## EXERCISE OBJECTIVE
In the data below, which lines hold "Expo"? Copy every one.

━━━━━ AVAILABLE DATA

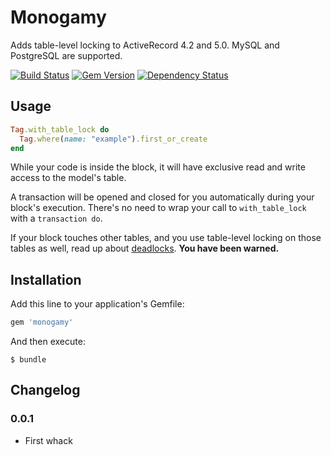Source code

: # Monogamy

Adds table-level locking to ActiveRecord 4.2 and 5.0. MySQL and PostgreSQL are supported.

[![Build Status](https://api.travis-ci.org/mceachen/monogamy.svg?branch=master)](https://travis-ci.org/mceachen/monogamy)
[![Gem Version](https://badge.fury.io/rb/monogamy.svg)](http://rubygems.org/gems/monogamy)
[![Dependency Status](https://gemnasium.com/mceachen/monogamy.svg)](https://gemnasium.com/mceachen/monogamy)

## Usage

```ruby
Tag.with_table_lock do
  Tag.where(name: "example").first_or_create
end
```

While your code is inside the block, it will have exclusive read and write access to the model's
table.

A transaction will be opened and closed for you automatically during your block's execution.
There's no need to wrap your call to ```with_table_lock``` with a ```transaction do```.

If your block touches other tables, and you use table-level locking on those tables as well,
read up about [deadlocks](http://en.wikipedia.org/wiki/Deadlock). **You have been warned.**

## Installation

Add this line to your application's Gemfile:

``` ruby
gem 'monogamy'
```

And then execute:

    $ bundle

## Changelog

### 0.0.1

* First whack
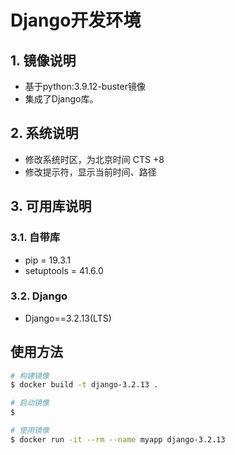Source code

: # Django开发环境

## 1. 镜像说明

- 基于python:3.9.12-buster镜像
- 集成了Django库。

## 2. 系统说明

- 修改系统时区，为北京时间 CTS +8
- 修改提示符，显示当前时间、路径

## 3. 可用库说明

### 3.1. 自带库

- pip = 19.3.1
- setuptools = 41.6.0

### 3.2. Django

- Django==3.2.13(LTS)

## 使用方法

```bash
# 构建镜像
$ docker build -t django-3.2.13 .

# 启动镜像
$ 

# 使用镜像
$ docker run -it --rm --name myapp django-3.2.13
```
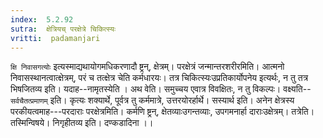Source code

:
 ```yaml
---
index:  5.2.92
sutra:  क्षेत्रियच् परक्षेत्रे चिकित्स्यः
vritti:  padamanjari
---
```


`क्षि निवासगत्योः` इत्यस्माद्यथायोगमधिकरणादौ ष्ट्रन्, क्षेत्रम्। परक्षेत्रं जन्मान्तरशरीरमिति। आत्मनो निवासस्थानत्वात्क्षेत्रम्, परं च तत्क्षेत्र चेति कर्मधारयः। तत्र चिकित्स्यःउप्रतिकार्योपनेय इत्यर्थः, न तु तत्र भिषजितव्य इति। यदाह--नामृतस्येति ।
अथ वेति। समुच्चय एवात्र विवक्षितः, न तु विकल्पः। वक्ष्यति--`सर्वचैतत्प्रमाणम्` इति। कृत्यः शक्यार्थे, पूर्वत्र तु कर्ममात्रे, उत्तरयोरर्हार्थे। सस्यार्थ इति। अनेन क्षेत्रस्य परकीयत्वमाह---परदाराः परक्षेत्रमिति। कर्मणि ष्ट्रन्, क्षेतव्याःउगन्तव्याः, उपगमनार्हा दाराःउक्षेत्रम्। तत्रेति। तस्मिन्विषये। निगृहीतव्य इति। दण्कडादिना ।।

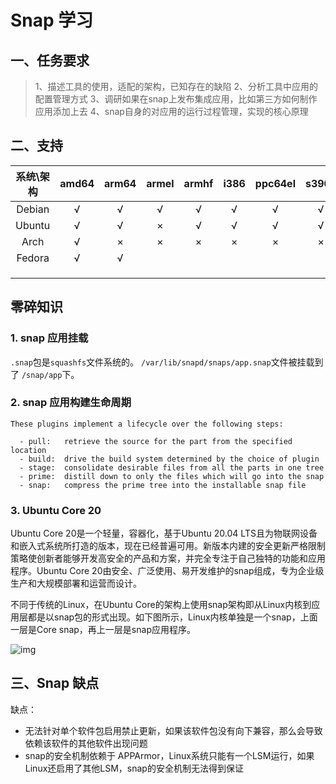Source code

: # Snap 学习

## 一、任务要求

> 1、描述工具的使用，适配的架构，已知存在的缺陷
> 2、分析工具中应用的配置管理方式
> 3、调研如果在snap上发布集成应用，比如第三方如何制作应用添加上去
> 4、snap自身的对应用的运行过程管理，实现的核心原理

## 二、支持

| 系统\架构 | amd64 | arm64 | armel | armhf | i386 | ppc64el | s390x |
| :-------: | :---: | :---: | :---: | :---: | :--: | :-----: | :---: |
|  Debian   |   √   |   √   |   √   |   √   |  √   |    √    |   √   |
|  Ubuntu   |   √   |   √   |   ×   |   √   |  √   |    √    |   √   |
|   Arch    |   √   |   ×   |   ×   |   ×   |  ×   |    ×    |   ×   |
|  Fedora   |   √   |   √   |       |       |      |         |       |
|           |       |       |       |       |      |         |       |
|           |       |       |       |       |      |         |       |
|           |       |       |       |       |      |         |       |

## 零碎知识

### 1. snap 应用挂载

`.snap`包是`squashfs`文件系统的。 `/var/lib/snapd/snaps/app.snap`文件被挂载到了 `/snap/app`下。

### 2. snap 应用构建生命周期

```
These plugins implement a lifecycle over the following steps:

  - pull:   retrieve the source for the part from the specified location
  - build:  drive the build system determined by the choice of plugin
  - stage:  consolidate desirable files from all the parts in one tree
  - prime:  distill down to only the files which will go into the snap
  - snap:   compress the prime tree into the installable snap file
```

### 3. Ubuntu Core 20

Ubuntu Core 20是一个轻量，容器化，基于Ubuntu 20.04 LTS且为物联网设备和嵌入式系统所打造的版本，现在已经普遍可用。新版本内建的安全更新严格限制策略使创新者能够开发高安全的产品和方案，并完全专注于自己独特的功能和应用程序。Ubuntu Core 20由安全、广泛使用、易开发维护的snap组成，专为企业级生产和大规模部署和运营而设计。

不同于传统的Linux，在Ubuntu Core的架构上使用snap架构即从Linux内核到应用层都是以snap包的形式出现。如下图所示，Linux内核单独是一个snap，上面一层是Core snap，再上一层是snap应用程序。

![img](https://pic.try-hard.cn/blog/2022/12/13/20221213-142244.jpg)



## 三、Snap 缺点

缺点：

- 无法针对单个软件包启用禁止更新，如果该软件包没有向下兼容，那么会导致依赖该软件的其他软件出现问题
- snap的安全机制依赖于 APPArmor，Linux系统只能有一个LSM运行，如果Linux还启用了其他LSM，snap的安全机制无法得到保证





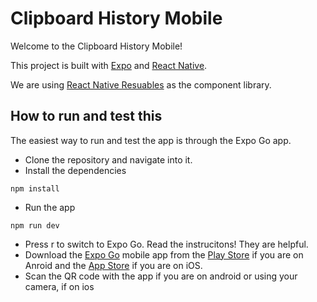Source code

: # Clipboard History Mobile

Welcome to the Clipboard History Mobile!

This project is built with [Expo](https://expo.dev/) and [React Native](https://reactnative.dev/).

We are using [React Native Resuables](https://rnr-docs.vercel.app/getting-started/introduction/) as the component library.

## How to run and test this

The easiest way to run and test the app is through the Expo Go app.

- Clone the repository and navigate into it.
- Install the dependencies

```
npm install
```

- Run the app

```
npm run dev
```

- Press r to switch to Expo Go. Read the instrucitons! They are helpful.
- Download the [Expo Go](https://expo.dev/go) mobile app from the [Play Store](https://play.google.com/store/apps/details?id=host.exp.exponent) if you are on Anroid and the [App Store](https://apps.apple.com/us/app/expo-go/id982107779) if you are on iOS.
- Scan the QR code with the app if you are on android or using your camera, if on ios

━━━━━━━━━━

## RESPONSE
This project is built with [Expo](https://expo.dev/) and [React Native](https://reactnative.dev/).
The easiest way to run and test the app is through the Expo Go app.
- Press r to switch to Expo Go. Read the instrucitons! They are helpful.
- Download the [Expo Go](https://expo.dev/go) mobile app from the [Play Store](https://play.google.com/store/apps/details?id=host.exp.exponent) if you are on Anroid and the [App Store](https://apps.apple.com/us/app/expo-go/id982107779) if you are on iOS.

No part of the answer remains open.